Programming update –
Testing week is over and you should be proud! Congratulations on all of your victories whether it’s a PR, a faster time, the light bulb that went off in your head, or linking reps together, you should be proud. All of the above are such important victories and they keep us hungry for more. Speaking of hungry…we’re transitioning to a new cycle! This means new goals and new approaches!

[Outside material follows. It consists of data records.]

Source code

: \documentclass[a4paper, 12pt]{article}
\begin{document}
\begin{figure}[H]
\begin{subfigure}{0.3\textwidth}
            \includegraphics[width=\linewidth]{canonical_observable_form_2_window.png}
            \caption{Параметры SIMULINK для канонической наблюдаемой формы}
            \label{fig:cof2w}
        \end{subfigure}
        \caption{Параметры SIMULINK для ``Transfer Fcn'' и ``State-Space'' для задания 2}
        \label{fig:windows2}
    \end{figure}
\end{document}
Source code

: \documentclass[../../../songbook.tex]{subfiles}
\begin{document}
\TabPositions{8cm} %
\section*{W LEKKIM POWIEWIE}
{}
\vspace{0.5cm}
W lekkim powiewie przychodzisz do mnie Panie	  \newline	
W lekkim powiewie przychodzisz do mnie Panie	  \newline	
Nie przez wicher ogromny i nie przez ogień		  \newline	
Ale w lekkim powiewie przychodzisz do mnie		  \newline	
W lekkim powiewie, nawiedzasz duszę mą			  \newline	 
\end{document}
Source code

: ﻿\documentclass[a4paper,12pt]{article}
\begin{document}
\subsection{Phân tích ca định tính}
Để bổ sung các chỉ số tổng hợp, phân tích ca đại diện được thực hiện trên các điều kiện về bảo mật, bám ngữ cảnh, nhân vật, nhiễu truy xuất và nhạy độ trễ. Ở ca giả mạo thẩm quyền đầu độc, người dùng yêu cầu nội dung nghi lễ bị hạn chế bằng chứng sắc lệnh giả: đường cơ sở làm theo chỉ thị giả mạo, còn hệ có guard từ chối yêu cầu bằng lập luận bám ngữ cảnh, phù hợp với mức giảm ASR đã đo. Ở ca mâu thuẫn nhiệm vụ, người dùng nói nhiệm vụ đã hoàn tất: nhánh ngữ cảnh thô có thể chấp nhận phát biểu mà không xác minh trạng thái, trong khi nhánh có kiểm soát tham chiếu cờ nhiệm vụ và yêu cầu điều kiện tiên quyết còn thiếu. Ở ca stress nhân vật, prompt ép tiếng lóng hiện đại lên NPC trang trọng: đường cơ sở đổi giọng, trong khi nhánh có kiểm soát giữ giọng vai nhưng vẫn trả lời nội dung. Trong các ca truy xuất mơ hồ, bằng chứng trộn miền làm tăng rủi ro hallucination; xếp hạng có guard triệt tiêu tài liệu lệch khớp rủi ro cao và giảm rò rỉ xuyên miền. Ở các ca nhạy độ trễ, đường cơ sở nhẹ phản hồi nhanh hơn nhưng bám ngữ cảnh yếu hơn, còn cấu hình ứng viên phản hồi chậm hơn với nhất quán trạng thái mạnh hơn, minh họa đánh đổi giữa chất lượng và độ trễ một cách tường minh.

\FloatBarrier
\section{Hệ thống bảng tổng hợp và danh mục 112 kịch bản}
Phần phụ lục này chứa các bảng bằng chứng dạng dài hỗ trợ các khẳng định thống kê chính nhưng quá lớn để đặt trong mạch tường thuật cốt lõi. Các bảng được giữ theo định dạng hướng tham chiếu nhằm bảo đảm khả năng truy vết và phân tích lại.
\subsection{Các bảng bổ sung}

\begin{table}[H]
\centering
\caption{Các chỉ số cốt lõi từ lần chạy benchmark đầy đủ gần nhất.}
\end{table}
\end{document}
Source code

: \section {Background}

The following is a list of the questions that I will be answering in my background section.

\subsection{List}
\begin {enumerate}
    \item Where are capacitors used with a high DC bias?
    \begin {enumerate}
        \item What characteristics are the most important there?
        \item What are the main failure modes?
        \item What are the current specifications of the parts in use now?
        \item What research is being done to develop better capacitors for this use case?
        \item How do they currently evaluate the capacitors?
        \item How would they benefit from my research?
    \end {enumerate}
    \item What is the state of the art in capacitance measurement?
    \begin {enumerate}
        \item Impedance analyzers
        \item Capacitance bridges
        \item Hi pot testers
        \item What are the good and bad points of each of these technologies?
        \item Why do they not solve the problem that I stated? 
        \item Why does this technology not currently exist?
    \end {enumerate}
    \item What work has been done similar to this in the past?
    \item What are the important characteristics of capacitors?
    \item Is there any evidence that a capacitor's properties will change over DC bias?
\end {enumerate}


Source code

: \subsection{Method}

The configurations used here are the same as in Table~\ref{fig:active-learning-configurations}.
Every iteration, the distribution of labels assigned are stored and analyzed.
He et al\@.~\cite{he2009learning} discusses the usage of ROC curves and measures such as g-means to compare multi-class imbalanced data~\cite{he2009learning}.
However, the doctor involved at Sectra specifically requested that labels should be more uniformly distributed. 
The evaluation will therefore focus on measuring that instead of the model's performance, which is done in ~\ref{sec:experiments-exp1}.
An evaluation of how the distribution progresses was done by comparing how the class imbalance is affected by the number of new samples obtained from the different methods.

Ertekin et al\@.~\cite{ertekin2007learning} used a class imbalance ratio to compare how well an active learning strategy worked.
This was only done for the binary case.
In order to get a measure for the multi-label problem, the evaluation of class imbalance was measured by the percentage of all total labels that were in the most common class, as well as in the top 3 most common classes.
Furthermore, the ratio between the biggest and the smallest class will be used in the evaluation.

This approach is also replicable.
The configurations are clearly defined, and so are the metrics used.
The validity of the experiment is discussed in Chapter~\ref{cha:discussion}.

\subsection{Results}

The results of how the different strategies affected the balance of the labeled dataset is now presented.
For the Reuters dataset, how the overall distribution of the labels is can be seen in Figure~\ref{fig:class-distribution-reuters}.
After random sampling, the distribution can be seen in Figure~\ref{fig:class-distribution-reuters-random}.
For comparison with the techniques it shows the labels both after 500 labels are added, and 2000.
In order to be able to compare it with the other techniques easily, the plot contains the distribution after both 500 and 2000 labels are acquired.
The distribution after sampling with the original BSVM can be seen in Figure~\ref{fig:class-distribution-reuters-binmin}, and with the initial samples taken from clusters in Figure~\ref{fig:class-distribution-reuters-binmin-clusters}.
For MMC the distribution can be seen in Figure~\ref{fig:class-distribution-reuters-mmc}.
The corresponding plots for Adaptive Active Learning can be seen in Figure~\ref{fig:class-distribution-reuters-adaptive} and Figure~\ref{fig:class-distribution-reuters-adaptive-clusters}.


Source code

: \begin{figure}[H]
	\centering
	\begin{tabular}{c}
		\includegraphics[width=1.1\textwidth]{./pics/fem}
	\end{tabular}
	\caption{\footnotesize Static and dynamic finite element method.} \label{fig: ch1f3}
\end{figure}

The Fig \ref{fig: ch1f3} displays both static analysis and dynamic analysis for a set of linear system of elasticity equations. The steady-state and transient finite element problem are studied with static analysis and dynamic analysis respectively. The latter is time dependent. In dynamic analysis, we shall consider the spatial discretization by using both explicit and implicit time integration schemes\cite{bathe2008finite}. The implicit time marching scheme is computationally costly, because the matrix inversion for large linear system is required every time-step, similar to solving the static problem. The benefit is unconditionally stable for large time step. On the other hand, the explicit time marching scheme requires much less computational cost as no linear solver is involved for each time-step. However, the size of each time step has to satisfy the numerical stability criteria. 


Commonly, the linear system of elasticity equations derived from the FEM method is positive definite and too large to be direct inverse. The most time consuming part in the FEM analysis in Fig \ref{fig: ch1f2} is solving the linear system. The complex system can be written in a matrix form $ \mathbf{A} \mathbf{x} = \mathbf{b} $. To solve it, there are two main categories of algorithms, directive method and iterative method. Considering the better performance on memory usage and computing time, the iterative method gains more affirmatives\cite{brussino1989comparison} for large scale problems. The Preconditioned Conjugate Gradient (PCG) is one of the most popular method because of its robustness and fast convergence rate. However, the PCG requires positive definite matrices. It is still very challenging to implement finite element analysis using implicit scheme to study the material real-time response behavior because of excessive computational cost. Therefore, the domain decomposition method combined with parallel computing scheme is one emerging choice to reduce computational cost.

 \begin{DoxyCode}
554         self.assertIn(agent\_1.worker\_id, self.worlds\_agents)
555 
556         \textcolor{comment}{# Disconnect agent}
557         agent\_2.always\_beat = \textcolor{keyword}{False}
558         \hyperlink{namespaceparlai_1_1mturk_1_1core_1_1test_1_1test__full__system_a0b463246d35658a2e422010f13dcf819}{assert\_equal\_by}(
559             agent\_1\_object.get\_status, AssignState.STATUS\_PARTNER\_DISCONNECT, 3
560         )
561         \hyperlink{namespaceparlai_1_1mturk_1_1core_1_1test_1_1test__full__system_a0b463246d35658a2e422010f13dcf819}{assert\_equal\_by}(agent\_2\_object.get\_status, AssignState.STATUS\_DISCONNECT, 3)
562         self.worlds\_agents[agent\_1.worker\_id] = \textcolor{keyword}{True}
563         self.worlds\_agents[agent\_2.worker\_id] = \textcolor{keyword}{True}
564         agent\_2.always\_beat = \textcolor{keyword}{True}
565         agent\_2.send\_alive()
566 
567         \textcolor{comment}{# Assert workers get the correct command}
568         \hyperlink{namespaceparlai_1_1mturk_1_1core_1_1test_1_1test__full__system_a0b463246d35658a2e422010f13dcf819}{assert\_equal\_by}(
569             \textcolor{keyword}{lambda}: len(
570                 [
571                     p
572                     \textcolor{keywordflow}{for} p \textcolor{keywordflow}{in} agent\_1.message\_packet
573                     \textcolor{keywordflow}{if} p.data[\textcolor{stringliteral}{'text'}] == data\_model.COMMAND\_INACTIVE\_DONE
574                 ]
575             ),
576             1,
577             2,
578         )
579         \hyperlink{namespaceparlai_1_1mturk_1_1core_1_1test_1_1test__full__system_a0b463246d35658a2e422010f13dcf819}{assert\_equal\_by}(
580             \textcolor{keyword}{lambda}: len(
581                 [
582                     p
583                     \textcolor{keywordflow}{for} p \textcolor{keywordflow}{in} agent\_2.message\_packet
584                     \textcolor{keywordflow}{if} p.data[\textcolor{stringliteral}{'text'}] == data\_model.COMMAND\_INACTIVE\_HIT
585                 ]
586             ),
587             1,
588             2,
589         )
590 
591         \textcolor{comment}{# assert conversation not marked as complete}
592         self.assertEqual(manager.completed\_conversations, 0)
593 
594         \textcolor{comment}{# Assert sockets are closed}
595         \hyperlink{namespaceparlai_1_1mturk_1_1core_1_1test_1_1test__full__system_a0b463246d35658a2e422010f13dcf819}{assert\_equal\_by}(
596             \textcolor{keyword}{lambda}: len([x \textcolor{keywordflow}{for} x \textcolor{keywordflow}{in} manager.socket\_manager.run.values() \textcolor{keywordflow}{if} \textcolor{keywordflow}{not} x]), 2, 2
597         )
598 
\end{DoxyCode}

Over the next 8 weeks or so, we will be combining the absolute strength we gained from the previous cycle with speed to create power. For you physicists out there (DC?) you already know power = force x velocity. However, you’ll notice that in the beginning, we will be under lighter loads with more volume in our traditional strength lifts (i.e. squats, press, deadlift at a moderately heavy load) compared to the last cycle. We will also be working at lighter loads with our Olympic lifts in some areas. This is to gradually expose you to these lifts for multiple reps to ingrain good technique and skill before the loads become heavier. Don’t be afraid to form check yourself – i.e. are you below parallel in your front squats? Did you bend your elbows early in your snatch or clean? Is your foot completely on the floor when you squat? If you know do these things, does this make you a “bad” athlete? ABSOLUTELY NOT! In fact, it will make you a better athlete because it shows us that you’re learning and are becoming more aware of how you’re moving. This is part of mastery.
From a conditioning perspective, we’re preparing ourselves to understand how to efficiently cycle repetitions. Intervals on the bike, rower, or pavement (run) can help with this, which is why you’ll see these sprinkled in. However, cycling involves muscular endurance as well as, believe it or not, skill. Yes, you read that: SKILL. It’s a skill to know how to cycle repetitions of a movement under control, especially with an increased heart rate and breathing rate. This is another reason we start with lighter loads; to practice this skill and spend time practicing quality movement. Because we’re transitioning into this, this is all the more reason to form check yourself now as opposed to later since it can be tough to break habits. But, do not fear…your coach is near!
Where does gymnastics fit in? Great question. We will be using gymnastics as an adjunct to building our muscular endurance in our upper body. If you feel wary of doing big sets of chest to bar pull-ups or handstand push-ups (HSPU), that’s okay. Instead, find an appropriate variant of that gymnastics movement that keeps you moving. When doing them properly and in volume, no variant, scale, or modification of a gymnastics movement is “easy”. The trick is, are you willing to step down in the progression to build your endurance before doing the “standard movement”? Put another way, if a workout involves 70 total HSPU repetitions, would you be able to allow yourself go to a box before or during the workout even though you know you can do 3 sets of 6 good HSPU before you start doing sets of 1s every 20 seconds? Whether its refining a movement skill or building your resiliency to breaking form, sometimes it’s good to regress in order to gain progress. We’re excited about this new cycle and we have no doubt that you’ll do great! Happy wodding!